L’Italia nel mirino dell’ultima «impresa» di Julian Assange, il pirotecnico (e di fatto latitante, visto che è inseguito da un mandato di arresto internazionale emesso in Svezia per un’accusa di violenza sessuale) creatore del sito Wikileaks specializzato in diffusione abusiva di documenti riservati recuperati con tecniche di hackeraggio. Il dipartimento di Stato americano ha avvertito ieri numerosi Paesi alleati, tra cui il nostro, che è imminente la pubblicazione su Wikileaks di milioni di e-mail di contenuto diplomatico inviate a Washington dalle ambasciate statunitensi ai quattro angoli del globo. Il rischio contro cui Washington mette in guardia anche l’Italia è che alcuni di questi messaggi contengano riferimenti ad aspetti delle relazioni bilaterali che erano stati mantenuti segreti perché delicati o controversi: diventando pubblici, potrebbero danneggiarle.
Il nostro ministero degli Esteri ha confermato di essere stato informato da Washington. In attesa di conoscere il reale contenuto di questi documenti, il portavoce del ministro Frattini ha voluto precisare che «la solidità dei rapporti con gli Stati Uniti» rimane «basata su una collaborazione» che riguarda «interessi e valori condivisi». Una visione sottoscritta anche dal ministro della Difesa La Russa, secondo il quale «qualsiasi cosa venga fuori, non sarà certo un documento di Wikileaks a interrompere o anche solo a peggiorare il consolidato rapporto con gli Stati Uniti».
Frattini ha poi spiegato che i documenti che riguardano l’Italia saranno «di scenario», il che dovrebbe significare che non ci si attendono colpi di scena particolari. Ma anche solo la diffusione di giudizi su partiti o singoli esponenti politici italiani potrebbe creare seri imbarazzi. Il periodo di trasmissione dei documenti, riporta la Cnn, dovrebbe essere il 2006-2009, quando in Italia furono al governo prima il centrosinistra guidato da Romano Prodi e poi il centrodestra di Silvio Berlusconi. Rimane il fatto che l’irresponsabile iniziativa di Wikileaks, anche se diretta contro bersagli in tutto il mondo, sembra iscriversi in un più generale disegno di denigrazione dell’immagine internazionale del nostro Paese.

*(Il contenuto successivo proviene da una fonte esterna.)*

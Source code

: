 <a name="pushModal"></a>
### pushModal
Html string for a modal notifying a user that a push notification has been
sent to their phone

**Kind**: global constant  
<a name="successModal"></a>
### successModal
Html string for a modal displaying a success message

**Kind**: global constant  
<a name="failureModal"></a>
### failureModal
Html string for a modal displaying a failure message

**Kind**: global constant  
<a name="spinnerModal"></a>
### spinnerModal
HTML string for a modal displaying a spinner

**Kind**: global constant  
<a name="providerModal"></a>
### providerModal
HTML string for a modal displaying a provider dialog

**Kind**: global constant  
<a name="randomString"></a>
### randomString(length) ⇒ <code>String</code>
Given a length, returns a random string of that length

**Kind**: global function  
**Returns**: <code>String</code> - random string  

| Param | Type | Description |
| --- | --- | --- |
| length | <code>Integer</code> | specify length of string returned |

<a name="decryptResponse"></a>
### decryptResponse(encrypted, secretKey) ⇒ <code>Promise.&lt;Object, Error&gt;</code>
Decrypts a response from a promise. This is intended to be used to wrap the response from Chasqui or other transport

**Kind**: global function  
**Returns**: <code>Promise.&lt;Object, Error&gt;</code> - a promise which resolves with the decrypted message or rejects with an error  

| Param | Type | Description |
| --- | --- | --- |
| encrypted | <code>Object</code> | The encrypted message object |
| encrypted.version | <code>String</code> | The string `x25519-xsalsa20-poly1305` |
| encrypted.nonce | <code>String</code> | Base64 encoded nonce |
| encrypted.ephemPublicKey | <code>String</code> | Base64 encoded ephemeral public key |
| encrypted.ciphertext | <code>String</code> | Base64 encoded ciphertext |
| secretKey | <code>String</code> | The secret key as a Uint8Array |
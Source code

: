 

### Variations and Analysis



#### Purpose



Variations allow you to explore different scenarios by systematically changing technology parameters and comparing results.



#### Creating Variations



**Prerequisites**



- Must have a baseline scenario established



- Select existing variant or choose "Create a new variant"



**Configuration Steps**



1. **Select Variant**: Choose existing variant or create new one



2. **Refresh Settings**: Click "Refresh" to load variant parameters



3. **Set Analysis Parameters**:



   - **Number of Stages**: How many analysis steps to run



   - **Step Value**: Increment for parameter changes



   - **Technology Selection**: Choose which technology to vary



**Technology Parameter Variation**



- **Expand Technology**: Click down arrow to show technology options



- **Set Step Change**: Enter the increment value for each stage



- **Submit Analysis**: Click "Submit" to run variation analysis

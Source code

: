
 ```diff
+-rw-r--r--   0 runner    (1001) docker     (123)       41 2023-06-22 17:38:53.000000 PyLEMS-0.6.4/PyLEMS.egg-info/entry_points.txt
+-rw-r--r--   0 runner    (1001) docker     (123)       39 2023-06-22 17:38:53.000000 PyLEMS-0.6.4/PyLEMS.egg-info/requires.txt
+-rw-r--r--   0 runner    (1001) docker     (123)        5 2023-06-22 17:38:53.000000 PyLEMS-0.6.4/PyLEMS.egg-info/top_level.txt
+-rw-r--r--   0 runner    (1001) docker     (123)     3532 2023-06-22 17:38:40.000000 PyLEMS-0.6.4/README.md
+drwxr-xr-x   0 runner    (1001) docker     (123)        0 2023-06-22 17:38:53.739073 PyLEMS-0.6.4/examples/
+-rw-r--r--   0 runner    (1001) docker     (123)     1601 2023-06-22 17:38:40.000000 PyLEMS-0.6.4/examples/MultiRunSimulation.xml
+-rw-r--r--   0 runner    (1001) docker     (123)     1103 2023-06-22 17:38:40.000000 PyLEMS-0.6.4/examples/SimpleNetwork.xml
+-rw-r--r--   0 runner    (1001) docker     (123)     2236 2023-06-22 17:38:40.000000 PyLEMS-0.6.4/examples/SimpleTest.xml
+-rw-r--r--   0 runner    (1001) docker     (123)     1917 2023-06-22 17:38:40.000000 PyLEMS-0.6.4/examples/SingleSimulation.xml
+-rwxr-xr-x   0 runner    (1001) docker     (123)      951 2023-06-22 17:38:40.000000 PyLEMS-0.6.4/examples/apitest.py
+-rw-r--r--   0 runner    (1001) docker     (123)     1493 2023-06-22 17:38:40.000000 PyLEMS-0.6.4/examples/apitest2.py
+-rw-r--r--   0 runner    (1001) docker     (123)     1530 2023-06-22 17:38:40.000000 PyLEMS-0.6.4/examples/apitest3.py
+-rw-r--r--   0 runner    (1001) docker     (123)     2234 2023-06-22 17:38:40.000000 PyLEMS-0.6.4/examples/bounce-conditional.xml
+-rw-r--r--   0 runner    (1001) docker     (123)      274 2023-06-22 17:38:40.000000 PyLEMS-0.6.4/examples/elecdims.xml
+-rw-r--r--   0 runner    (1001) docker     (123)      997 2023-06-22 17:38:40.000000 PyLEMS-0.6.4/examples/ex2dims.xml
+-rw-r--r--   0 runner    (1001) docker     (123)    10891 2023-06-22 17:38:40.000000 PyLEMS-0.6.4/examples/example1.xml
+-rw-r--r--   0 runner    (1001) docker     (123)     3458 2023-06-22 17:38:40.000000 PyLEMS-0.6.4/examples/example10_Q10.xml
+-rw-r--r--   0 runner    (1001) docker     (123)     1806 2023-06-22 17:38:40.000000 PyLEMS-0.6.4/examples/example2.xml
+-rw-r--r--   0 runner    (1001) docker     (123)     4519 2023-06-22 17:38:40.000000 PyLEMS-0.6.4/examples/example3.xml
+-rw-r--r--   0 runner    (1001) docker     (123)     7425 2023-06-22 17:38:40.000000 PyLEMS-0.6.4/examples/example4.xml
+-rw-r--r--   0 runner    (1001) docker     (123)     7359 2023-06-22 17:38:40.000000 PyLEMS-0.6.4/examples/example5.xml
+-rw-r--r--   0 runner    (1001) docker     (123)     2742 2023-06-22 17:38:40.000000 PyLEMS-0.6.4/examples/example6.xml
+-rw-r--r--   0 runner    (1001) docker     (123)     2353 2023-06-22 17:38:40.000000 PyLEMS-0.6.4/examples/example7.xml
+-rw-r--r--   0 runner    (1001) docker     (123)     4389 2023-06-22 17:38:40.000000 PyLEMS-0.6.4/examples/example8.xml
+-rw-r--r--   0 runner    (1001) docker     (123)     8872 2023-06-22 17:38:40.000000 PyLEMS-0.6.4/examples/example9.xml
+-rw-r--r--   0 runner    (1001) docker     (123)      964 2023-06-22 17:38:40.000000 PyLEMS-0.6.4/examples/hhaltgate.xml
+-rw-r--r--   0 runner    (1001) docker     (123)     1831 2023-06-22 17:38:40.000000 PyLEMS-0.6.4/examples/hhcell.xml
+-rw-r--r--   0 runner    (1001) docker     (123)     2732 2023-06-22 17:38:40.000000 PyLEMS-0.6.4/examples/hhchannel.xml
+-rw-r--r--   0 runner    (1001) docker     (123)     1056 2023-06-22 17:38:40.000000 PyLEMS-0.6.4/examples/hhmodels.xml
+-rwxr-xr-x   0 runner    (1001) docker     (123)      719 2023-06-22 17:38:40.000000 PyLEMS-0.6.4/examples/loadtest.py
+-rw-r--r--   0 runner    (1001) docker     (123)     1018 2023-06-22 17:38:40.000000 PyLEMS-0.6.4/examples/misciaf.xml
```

A tale proposito Frattini ha voluto precisare che a suo avviso «non c’è un complotto contro l’Italia, non c’è un unico burattinaio, ma elementi molto preoccupanti che sono una combinazione di informazioni inesatte e di enfatizzazione mediatica di fattori negativi per l’Italia».
Al di là di quel che riguarda specificamente l’Italia, in queste ore al dipartimento di Stato a Washington si sta controllando febbrilmente una mole enorme di e-mail, ossia tutte quelle spedite al ministero nel triennio già citato dalle 287 ambasciate e consolati Usa sparsi nel mondo. Questo per cercare di individuare in anticipo i documenti più sensibili, quelli che potrebbero creare imbarazzi o perfino tensioni tra gli Stati Uniti e altri Paesi. Il governo americano, oltre all’Italia, ha già avvisato tra gli altri del problema Wikileaks la Gran Bretagna, l’Australia, il Canada, la Turchia, la Norvegia ma soprattutto la Russia e Israele. È con questi due Paesi in particolare che la Casa Bianca teme di poter avere delle difficoltà. I documenti finora tenuti segreti (tra i quali figurano conversazioni riservate con funzionari e politici locali) conterrebbero infatti elementi imbarazzanti per Mosca, tali da suscitare risentimenti personali e da danneggiare il delicato lavoro di costruzione di produttive relazioni diplomatiche.